The British sculptor revisits an imagination deeply rooted in a painful past, constructing a universe where seduction and threat coexist with disturbing naturalness. From a distance, many of her pieces resemble delicate ornamental architectures; upon closer inspection, those surfaces reveal tensions, scars, organs, prosthetics, and structures that oscillate between the erotic and the surgical.
The female body and its transformations constantly appear as aesthetic material. Many of her sculptures feature stylized female genitalia crafted from leather and metal, which led a portion of 1990s criticism to associate her work with the BDSM scene—a series of practices, dynamics, and aesthetics linked to bondage, domination, submission, sadomasochism, and consensual power plays within sexuality.

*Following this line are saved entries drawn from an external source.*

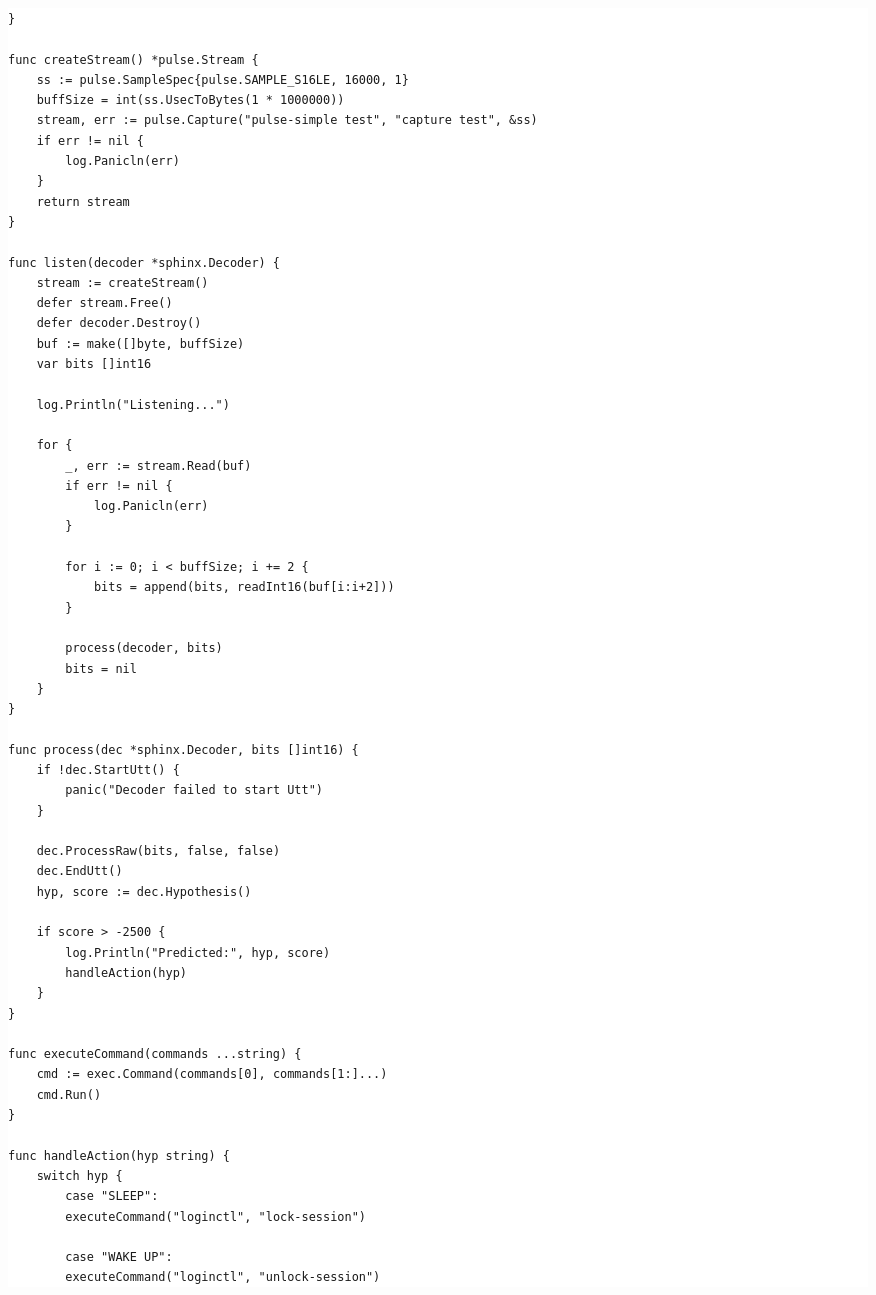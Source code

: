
 ```
}

func createStream() *pulse.Stream {
	ss := pulse.SampleSpec{pulse.SAMPLE_S16LE, 16000, 1}
	buffSize = int(ss.UsecToBytes(1 * 1000000))
	stream, err := pulse.Capture("pulse-simple test", "capture test", &ss)
	if err != nil {
		log.Panicln(err)
	}
	return stream
}

func listen(decoder *sphinx.Decoder) {
	stream := createStream()
	defer stream.Free()
	defer decoder.Destroy()
	buf := make([]byte, buffSize)
	var bits []int16

	log.Println("Listening...")

	for {
		_, err := stream.Read(buf)
		if err != nil {
			log.Panicln(err)
		}

		for i := 0; i < buffSize; i += 2 {
			bits = append(bits, readInt16(buf[i:i+2]))
		}

		process(decoder, bits)
		bits = nil
	}
}

func process(dec *sphinx.Decoder, bits []int16) {
	if !dec.StartUtt() {
		panic("Decoder failed to start Utt")
	}
	
	dec.ProcessRaw(bits, false, false)
	dec.EndUtt()
	hyp, score := dec.Hypothesis()
	
	if score > -2500 {
		log.Println("Predicted:", hyp, score)
		handleAction(hyp)
	}
}

func executeCommand(commands ...string) {
	cmd := exec.Command(commands[0], commands[1:]...)
	cmd.Run()
}

func handleAction(hyp string) {
	switch hyp {
		case "SLEEP":
		executeCommand("loginctl", "lock-session")
		
		case "WAKE UP":
		executeCommand("loginctl", "unlock-session")
```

However, reducing her work to that single reading would brutally simplify a far more complex output, where desire, trauma, oppression, and bodily memory are inseparably intertwined.
A monumental unicorn sculpture—one of her earliest works from 1984—seems to offer the interpretive key to the entire exhibition. The animal’s skeletal structure functions as a symbol of confinement and oppression, but also as emotional armor. From that point onward, Cathy de Monchaux’s work unfolds like an immense autobiographical map, tracing accidents, sexual assaults, motherhood, disability, dyslexia, and autism. The body thus becomes the ultimate battlefield.
The artist’s great merit lies in her ability to convert materials into emotional states. Velvet ceases to be soft and transforms into vulnerable flesh; die-cut metal is no longer structure but a wound; luminous filaments function as exposed nervous systems. Everything seems suspended between desire and collapse.
Her imagery absorbs references from minimalism, symbolism, romanticism, and Victorian iconography, yet it never falls into decorative citation.
There are echoes of Shakespeare's forests, medieval unicorns, and direct references to Paolo Uccello, particularly to "The Battle of San Romano," whose choreographed violence inspires many of her recent compositions. Pregnant women lost in fantastical forests, creatures made of copper and plaster, clashing horsemen, and fractured landscapes appear like scenes from cruel fairy tales where the feminine and the masculine are in constant dialogue.
It is also inevitable to reflect on the history of marginalization that surrounded her career. Although she was a prominent figure in the London scene tied to the Young British Artists and was nominated for the Turner Prize in 1998, Cathy de Monchaux progressively faded from the institutional radar. Motherhood interrupted the dizzying pace of a career that seemed destined to occupy a central place in British art.
For years she continued to work far from the media spotlight, supported primarily by private collectors. Perhaps, as some curators suggest, her work was too feminist, too strange, and too far ahead of the artistic climate of the time.
That silent tension is precisely what renders this retrospective so powerful. Her sculptures possess a dangerous sensuality. There is something sharp even in the softest elements. Something traumatic even in the most poetic. The spectator constantly feels like an observer of relics from an intimate battle: bones turned into ornament, emotional armor, fossils of desire.
The final room, dedicated to personal archives, sketches, and autobiographical texts exhibited for the first time, allows an even deeper entry into the artist’s mind. There, one discovers an obsessive precision in the treatment of materials and a sensitivity that never ceased to transform pain into form.
Upon leaving the exhibition, a strange, indefinable sensation remains, as if the body had traversed a Baroque dream filled with thorns, velvet, and light. As if art could still remind us that even our fractures hold imagination.